As a continuation of our previous blog ‘Can Snowflake fit your pocket as Complete DW Solution’, we are going to discuss the pros and cons of Snowflake when it’s used as a DW solution.
- Zero Cloning
With this inimitable feature of Snowflake, we can forget about maintaining various copies of data in different environments (SBX, QA and PRD). We can just clone the existing data without additional expenditure and start using that data for testing/other purposes. Even when we want to enhance a feature say add an extra column to the existing table, then we are charged only for the storage of that column and not for the replica of the table. This lowers our cost and ensures the single point of truth across environments. This reduces the heavy burden of Transport mechanism between environments.
Another advantage of moving the data to the cloud is the Scalability. Depending on the usage, we can automatically adjust our clusters which enables us to scale up the performance on demand. As snowflake separates the Storage layer from computing we can scale out the concurrency depending on the number of users/user queries hit in snowflake. Snowflake offers Instant Elasticity to their customers providing an unlimited number of users with consistent performance, predictable pricing and no overbuy.
- Near-Zero Management with Optimized Storage and Caching Techniques
We need not specify any tuning or indexes as Snowflake takes care of everything automatically. Snowflake has an impressive dynamic caching mechanism. When any new query matches with the existing result in the cache then the result is returned immediately without any computation for the past 24 hours, provided the data hasn’t changed. It has 3 layers of Cache (Resultant, Remote and Local disk Cache) to ensure faster retrieval of data. The data gets stored as micro-partitions in Snowflake, another aspect which contributes to quick data retrieval.
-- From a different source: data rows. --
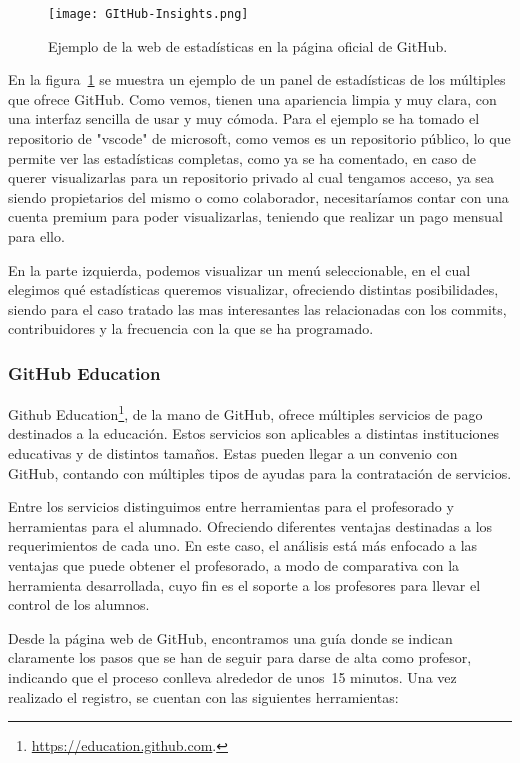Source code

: \begin{figure}[h!]
  \texttt{[image: GItHub-Insights.png]}
  \caption{Ejemplo de la web de estadísticas en la página oficial de
    GitHub.}
  \label{figure:GithubInsights}
\end{figure}

En la figura~\ref{figure:GithubInsights} se muestra un ejemplo de un panel
de estadísticas de los múltiples que ofrece GitHub. Como vemos, tienen una
apariencia limpia y muy clara, con una interfaz sencilla de usar y muy
cómoda. Para el ejemplo se ha tomado el repositorio de "vscode" de
microsoft, como vemos es un repositorio público, lo que permite ver las
estadísticas completas, como ya se ha comentado, en caso de querer
visualizarlas para un repositorio privado al cual tengamos acceso, ya sea
siendo propietarios del mismo o como colaborador, necesitaríamos contar con
una cuenta premium para poder visualizarlas, teniendo que realizar un pago
mensual para ello.

En la parte izquierda, podemos visualizar un menú seleccionable, en el cual
elegimos qué estadísticas queremos visualizar, ofreciendo distintas
posibilidades, siendo para el caso tratado las mas interesantes las
relacionadas con los commits, contribuidores y la frecuencia con la que se
ha programado.

\subsubsection{GitHub Education}

Github Education\footnote{\url{https://education.github.com}.}, de la mano
de GitHub, ofrece múltiples servicios de pago destinados a la
educación. Estos servicios son aplicables a distintas instituciones
educativas y de distintos tamaños. Estas pueden llegar a un convenio con
GitHub, contando con múltiples tipos de ayudas para la contratación de
servicios.

Entre los servicios distinguimos entre herramientas para el profesorado y
herramientas para el alumnado. Ofreciendo diferentes ventajas destinadas a
los requerimientos de cada uno. En este caso, el análisis está más enfocado
a las ventajas que puede obtener el profesorado, a modo de comparativa con
la herramienta desarrollada, cuyo fin es el soporte a los profesores para
llevar el control de los alumnos.

Desde la página web de GitHub,
encontramos una guía donde se indican claramente los pasos que se han de
seguir para darse de alta como profesor, indicando que el proceso conlleva
alrededor de unos~15 minutos. Una vez realizado el registro, se cuentan con
las siguientes herramientas:

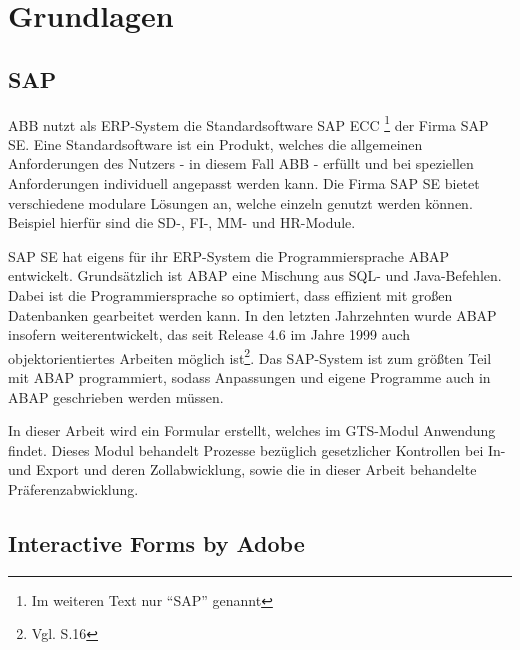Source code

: 
\chapter{Grundlagen}
\label{ch:Grundlagen}



\section{SAP}

ABB nutzt als \ac{ERP}-System die Standardsoftware SAP ECC \footnote{Im weiteren Text nur "`SAP"' genannt} der Firma SAP SE. Eine Standardsoftware ist ein Produkt, welches die allgemeinen Anforderungen des Nutzers - in diesem Fall \ac{ABB} - erfüllt und bei speziellen Anforderungen individuell angepasst werden kann. Die Firma SAP SE bietet verschiedene modulare Lösungen an, welche einzeln genutzt werden können. Beispiel hierfür sind die \ac{SD}-, \ac{FI}-, \ac{MM}- und \ac{HR}-Module. 

SAP SE hat eigens für ihr \ac{ERP}-System die Programmiersprache \ac{ABAP} entwickelt. Grundsätzlich ist \ac{ABAP} eine Mischung aus \ac{SQL}- und Java-Befehlen. Dabei ist  die Programmiersprache so optimiert, dass effizient mit großen Datenbanken gearbeitet werden kann. In den letzten Jahrzehnten wurde \ac{ABAP} insofern weiterentwickelt, das  seit Release 4.6 im Jahre 1999 auch objektorientiertes Arbeiten möglich ist\footnote{Vgl. \cite{Keller.2001} S.16}. Das SAP-System  ist zum größten Teil mit \ac{ABAP} programmiert, sodass Anpassungen und eigene Programme auch in \ac{ABAP} geschrieben werden müssen. 

In dieser Arbeit wird ein Formular erstellt, welches im \ac{GTS}-Modul Anwendung findet. Dieses Modul behandelt Prozesse bezüglich gesetzlicher Kontrollen bei In- und Export und deren Zollabwicklung, sowie die in dieser Arbeit behandelte Präferenzabwicklung.




\section{Interactive Forms by Adobe}

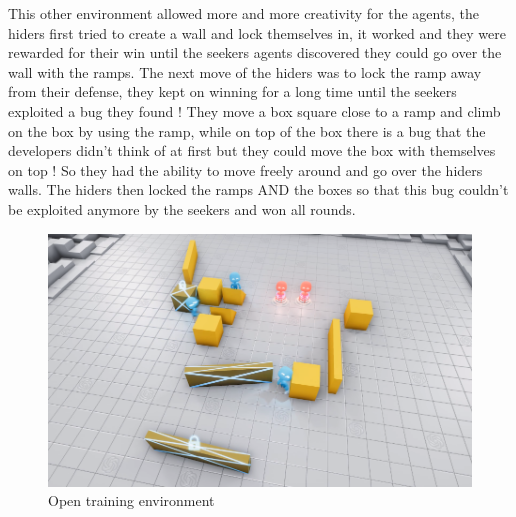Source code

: \documentclass[a4paper,12pt,calibri,oneside,openany]{book}
\theoremstyle{break}
\begin{document}
\qquad This other environment allowed more and more creativity for the agents, the hiders first tried to create a wall and lock themselves in, it worked and they were rewarded for their win until the seekers agents discovered they could go over the wall with the ramps. The next move of the hiders was to lock the ramp away from their defense, they kept on winning for a long time until the seekers exploited a bug they found ! They move a box square close to a ramp and climb on the box by using the ramp, while on top of the box there is a bug that the developers didn't think of at first but they could move the box with themselves on top ! So they had the ability to move freely around and go over the hiders walls. The hiders then locked the ramps AND the boxes so that this bug couldn't be exploited anymore by the seekers and won all rounds.

\begin{figure}[H]
	\centering\includegraphics[width=\linewidth]{OpenAI2.png}
	\caption{Open training environment}
\end{figure}
\end{document}

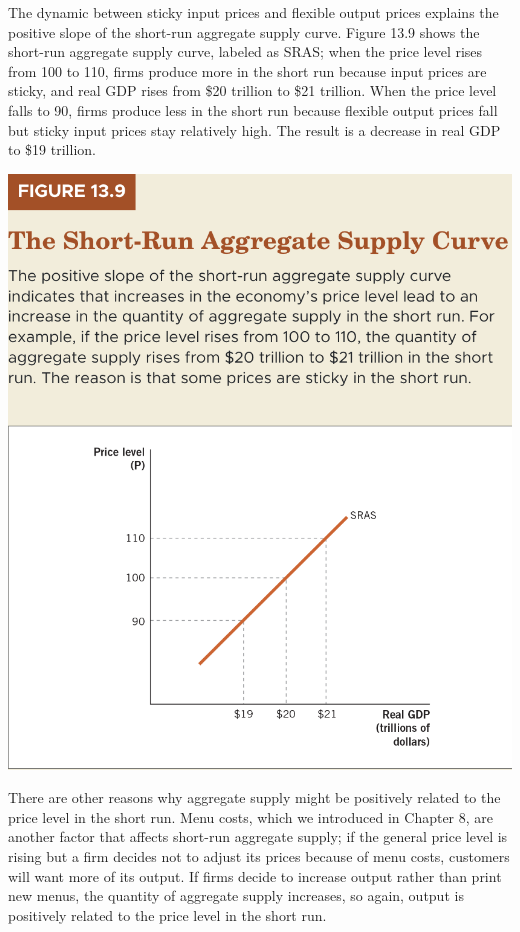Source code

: \documentclass[11pt]{article} %
\begin{document}
The dynamic between sticky input prices and flexible output prices explains the positive slope of the short-run aggregate supply curve. Figure 13.9 shows the short-run aggregate supply curve, labeled as SRAS; when the price level rises from 100 to 110, firms produce more in the short run because input prices are sticky, and real GDP rises from \$20 trillion to \$21 trillion. When the price level falls to 90, firms produce less in the short run because flexible output prices fall but sticky input prices stay relatively high. The result is a decrease in real GDP to \$19 trillion.

\begin{center}
\includegraphics[scale=0.45]{images/Figure 13.9.png} 
\end{center}

There are other reasons why aggregate supply might be positively related to the price level in the short run. Menu costs, which we introduced in Chapter 8, are another factor that affects short-run aggregate supply; if the general price level is rising but a firm decides not to adjust its prices because of menu costs, customers will want more of its output. If firms decide to increase output rather than print new menus, the quantity of aggregate supply increases, so again, output is positively related to the price level in the short run.
\end{document}
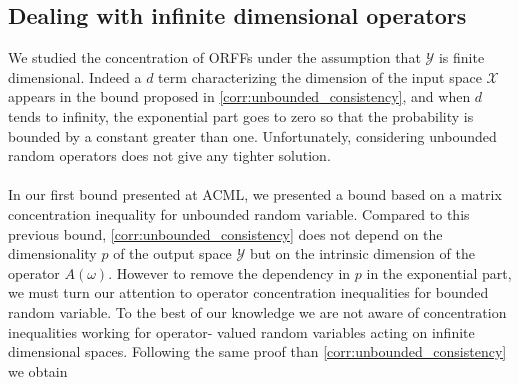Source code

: \subsection{Dealing with infinite dimensional operators}
\label{remark:infinite_dimension}
We studied the concentration of \acsp{ORFF} under the assumption that
$\mathcal{Y}$ is finite dimensional. Indeed a $d$ term characterizing the
dimension of the input space $\mathcal{X}$ appears in the bound proposed in
\cref{corr:unbounded_consistency}, and when $d$ tends to infinity, the
exponential part goes to zero so that the probability is bounded by a
constant greater than one. Unfortunately, considering unbounded random
operators \citep{minsker2011some} does not give any tighter solution.
\paragraph{}
In our first bound presented at \acs{ACML}, we presented a bound based on a
matrix concentration inequality for unbounded random variable. Compared to this
previous bound, \cref{corr:unbounded_consistency} does not depend on the
dimensionality $p$ of the output space $\mathcal{Y}$ but on the intrinsic
dimension of the operator $A(\omega)$. However to remove the dependency in $p$
in the exponential part, we must turn our attention to operator concentration
inequalities for bounded random variable. To the best of our knowledge we are
not aware of concentration inequalities working for  operator-
valued random variables acting on infinite dimensional spaces. Following the
same proof than \cref{corr:unbounded_consistency} we obtain
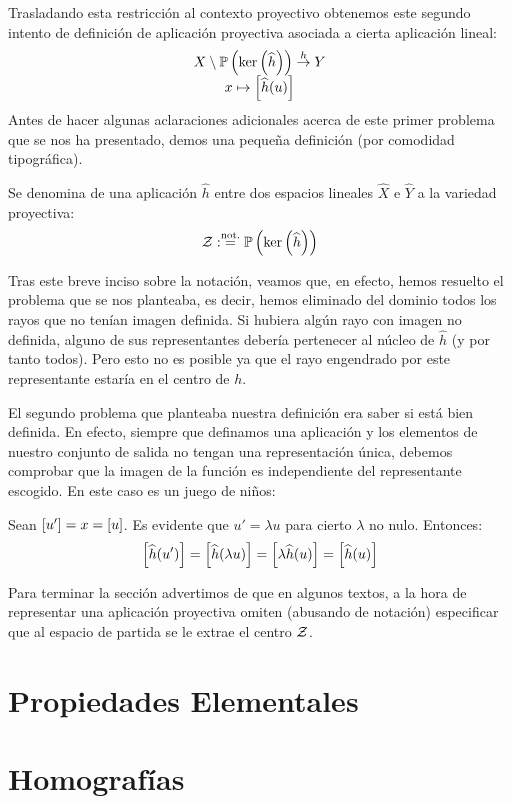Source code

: Trasladando esta restricción al contexto proyectivo obtenemos este segundo intento de definición de aplicación proyectiva asociada a cierta aplicación lineal:
\[\begin{array}{c}
X\setminus\mathbb{P}\left(\ker\left(\widehat{h}\right)\right)\stackrel{h}{\to}Y\\
x\mapsto\left [ \widehat{h}(u) \right ]
\end{array}\]
Antes de hacer algunas aclaraciones adicionales acerca de este primer problema que se nos ha presentado, demos una pequeña definición (por comodidad tipográfica).
\begin{defi}[Centro]
	\label{C4_def_centro}
	Se denomina  de una aplicación $\widehat{h}$ entre dos espacios lineales $\widehat{X}$ e $\widehat{Y}$ a la variedad proyectiva:
	\[\mathcal{Z}:\stackrel{\textrm{not.}}{=}\mathbb{P}\left(\ker\left(\widehat{h}\right)\right)\]
\end{defi}
Tras este breve inciso sobre la notación, veamos que, en efecto, hemos resuelto el problema que se nos planteaba, es decir, hemos eliminado del dominio todos los rayos que no tenían imagen definida. Si hubiera algún rayo con imagen no definida, alguno de sus representantes debería pertenecer al núcleo de $\widehat{h}$ (y por tanto todos). Pero esto no es posible ya que el rayo engendrado por este representante estaría en el centro de $h$.

El segundo problema que planteaba nuestra definición era saber si está bien definida. En efecto, siempre que definamos una aplicación y los elementos de nuestro conjunto de salida no tengan una representación única, debemos comprobar que la imagen de la función es independiente del representante escogido. En este caso es un juego de niños:

Sean $\left [ u' \right ]=x=\left [ u \right ]$. Es evidente que $u' = \lambda u$ para cierto $\lambda$ no nulo. Entonces:
\[\left [ \widehat{h}(u') \right ]=\left [ \widehat{h}(\lambda u) \right ]=\left [ \lambda\widehat{h}(u) \right ]=\left [ \widehat{h}(u) \right ]\]

Para terminar la sección advertimos de que en algunos textos, a la hora de representar una aplicación proyectiva omiten (abusando de notación) especificar que al espacio de partida se le extrae el centro $\mathcal{Z}$. 
\section{Propiedades Elementales}
\section{Homografías}
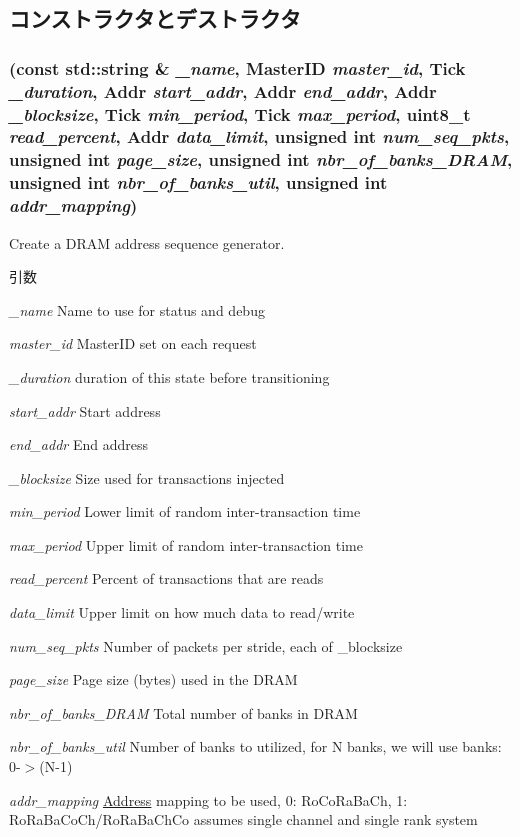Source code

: \subsection{コンストラクタとデストラクタ}
\hypertarget{classDramGen_afc7f569fe1b2004371d6c159a9bdcba7}{
\subsubsection[{DramGen}]{ (const std::string \& {\em \_\-name}, \/  {\bf MasterID} {\em master\_\-id}, \/  {\bf Tick} {\em \_\-duration}, \/  {\bf Addr} {\em start\_\-addr}, \/  {\bf Addr} {\em end\_\-addr}, \/  {\bf Addr} {\em \_\-blocksize}, \/  {\bf Tick} {\em min\_\-period}, \/  {\bf Tick} {\em max\_\-period}, \/  uint8\_\-t {\em read\_\-percent}, \/  {\bf Addr} {\em data\_\-limit}, \/  unsigned int {\em num\_\-seq\_\-pkts}, \/  unsigned int {\em page\_\-size}, \/  unsigned int {\em nbr\_\-of\_\-banks\_\-DRAM}, \/  unsigned int {\em nbr\_\-of\_\-banks\_\-util}, \/  unsigned int {\em addr\_\-mapping})}}
\label{classDramGen_afc7f569fe1b2004371d6c159a9bdcba7}
Create a DRAM address sequence generator.


\begin{DoxyParams}{引数}
\item[{\em \_\-name}]Name to use for status and debug \item[{\em master\_\-id}]MasterID set on each request \item[{\em \_\-duration}]duration of this state before transitioning \item[{\em start\_\-addr}]Start address \item[{\em end\_\-addr}]End address \item[{\em \_\-blocksize}]Size used for transactions injected \item[{\em min\_\-period}]Lower limit of random inter-\/transaction time \item[{\em max\_\-period}]Upper limit of random inter-\/transaction time \item[{\em read\_\-percent}]Percent of transactions that are reads \item[{\em data\_\-limit}]Upper limit on how much data to read/write \item[{\em num\_\-seq\_\-pkts}]Number of packets per stride, each of \_\-blocksize \item[{\em page\_\-size}]Page size (bytes) used in the DRAM \item[{\em nbr\_\-of\_\-banks\_\-DRAM}]Total number of banks in DRAM \item[{\em nbr\_\-of\_\-banks\_\-util}]Number of banks to utilized, for N banks, we will use banks: 0-\/$>$(N-\/1) \item[{\em addr\_\-mapping}]\hyperlink{classAddress}{Address} mapping to be used, 0: RoCoRaBaCh, 1: RoRaBaCoCh/RoRaBaChCo assumes single channel and single rank system \end{DoxyParams}



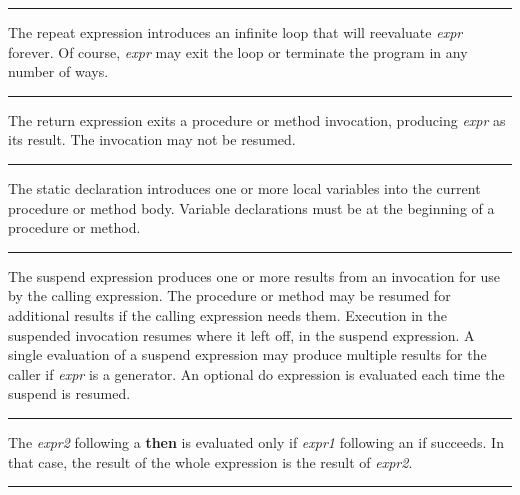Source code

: \bigskip\hrule\vspace{0.1cm}

\noindent
{}The \textsf{repeat} expression
introduces an infinite loop that will reevaluate \textit{expr} forever.
Of course, \textit{expr} may exit the loop or terminate the program in
any number of ways.

\bigskip\hrule\vspace{0.1cm}

\noindent
{}The \textsf{return} expression exits a procedure or method
invocation, producing \textit{expr} as its result. The invocation may
not be resumed.

\bigskip\hrule\vspace{0.1cm}

\noindent
{}The \textsf{static} declaration introduces one or more
local variables into the current procedure or method body. Variable
declarations must be at the beginning of a procedure or method.

\bigskip\hrule\vspace{0.1cm}

\noindent
{}The \textsf{suspend} expression produces one or more
results from an invocation for use by the calling expression. The
procedure or method may be resumed for additional results if the
calling expression needs them. Execution in the suspended invocation
resumes where it left off, in the \textsf{suspend} expression. A single
evaluation of a \textsf{suspend} expression may produce multiple
results for the caller if \textit{expr} is a
generator. An optional \textsf{do} expression is
evaluated each time the \textsf{suspend} is resumed.

\bigskip\hrule\vspace{0.1cm}

\noindent
{}The \textit{expr2} following a \textsf{\bf then} is evaluated
only if \textit{expr1} following an \textsf{if} succeeds. In that case,
the result of the whole expression is the result of \textit{expr2}.


\bigskip\hrule\vspace{0.1cm}

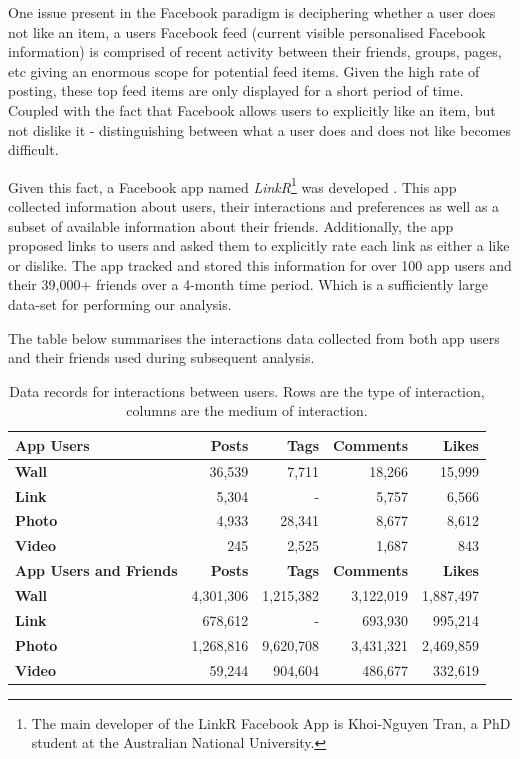 One issue present in the Facebook paradigm is deciphering whether a user does not like an item, a users Facebook feed (current visible 
personalised Facebook information) is comprised of recent
activity  between their friends, groups, pages, etc giving an enormous scope for potential feed items.
Given the high rate of posting, these top feed items are only displayed for a short period of time. Coupled 
with the fact that Facebook allows users to explicitly like an item, but not dislike it - distinguishing between what 
a user does and does not like becomes difficult.


Given this fact, a Facebook app named \emph{LinkR}\footnote{The main developer of the LinkR Facebook App is Khoi-Nguyen Tran, a PhD student at the Australian National University.} was developed \cite{www}.
This app collected information about users, their interactions and preferences as well as a subset of available information about 
their friends. Additionally, the app proposed links to users and asked them to explicitly rate each link as either a like or dislike. 
The app tracked and stored this information for over 100 app users and their 39,000+ friends over a 4-month time period. Which is a sufficiently large data-set for 
performing our analysis.

The table below summarises the interactions data collected from both app users and their friends used during subsequent analysis.

\begin{table}[tbh!]
\centering
	\begin{tabular}{|l|r|r|r|r|} %
		\hline
		\textbf{App Users} & \textbf{Posts} & \textbf{Tags} & \textbf{Comments} & \textbf{Likes}  \\ \hline
		\textbf{Wall} & 36,539 & 7,711 & 18,266 & 15,999 \\ \hline
		\textbf{Link} & 5,304 & - & 5,757 & 6,566 \\ \hline
		\textbf{Photo} & 4,933 & 28,341 & 8,677 & 8,612 \\ \hline
		\textbf{Video} & 245 & 2,525 & 1,687 & 843 \\ \hline
		 \hline
		\textbf{App Users and Friends} & \textbf{Posts} & \textbf{Tags} & \textbf{Comments} & \textbf{Likes}  \\ \hline
		\textbf{Wall} & 4,301,306 & 1,215,382 & 3,122,019 & 1,887,497 \\ \hline
		\textbf{Link} & 678,612 & - & 693,930 & 995,214 \\ \hline
		\textbf{Photo} & 1,268,816 & 9,620,708 & 3,431,321 & 2,469,859 \\ \hline
		\textbf{Video} & 59,244 & 904,604 & 486,677 & 332,619 \\ \hline
	\end{tabular}
	\caption{Data records for interactions between users. Rows are the type of interaction, columns are the medium of interaction.}
	\label{tab:revpol}
\end{table}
Snowflake stores all its data only in encrypted form. It has end-to-end encryption, the data that is stored inside the disks, or when it’s in motion and the users can forget about building complex security models from their end. It supports two-factor authentication and federal authenticator with the single sign-on option. Any authorization given to the users is role-based and we can set up predefined policies for limited access. Snowflake has SOC 2 Type 2 certification on both AWS and Azure.
- Data Sharing (Single point of truth)
Snowflake offers Secure Data Sharing; we don’t need to worry about the data silos anymore. Snowflake has a feature from which you can share account-to-account the snowflake tables, views etc. All database objects that’s been shared are read-only. The producers (one who shares their data) grants access to the database objects and these objects are consumed by the consumers in ready only format. Snowflake also supports reader accounts, a special type of account that consumes shared data from a single provider account.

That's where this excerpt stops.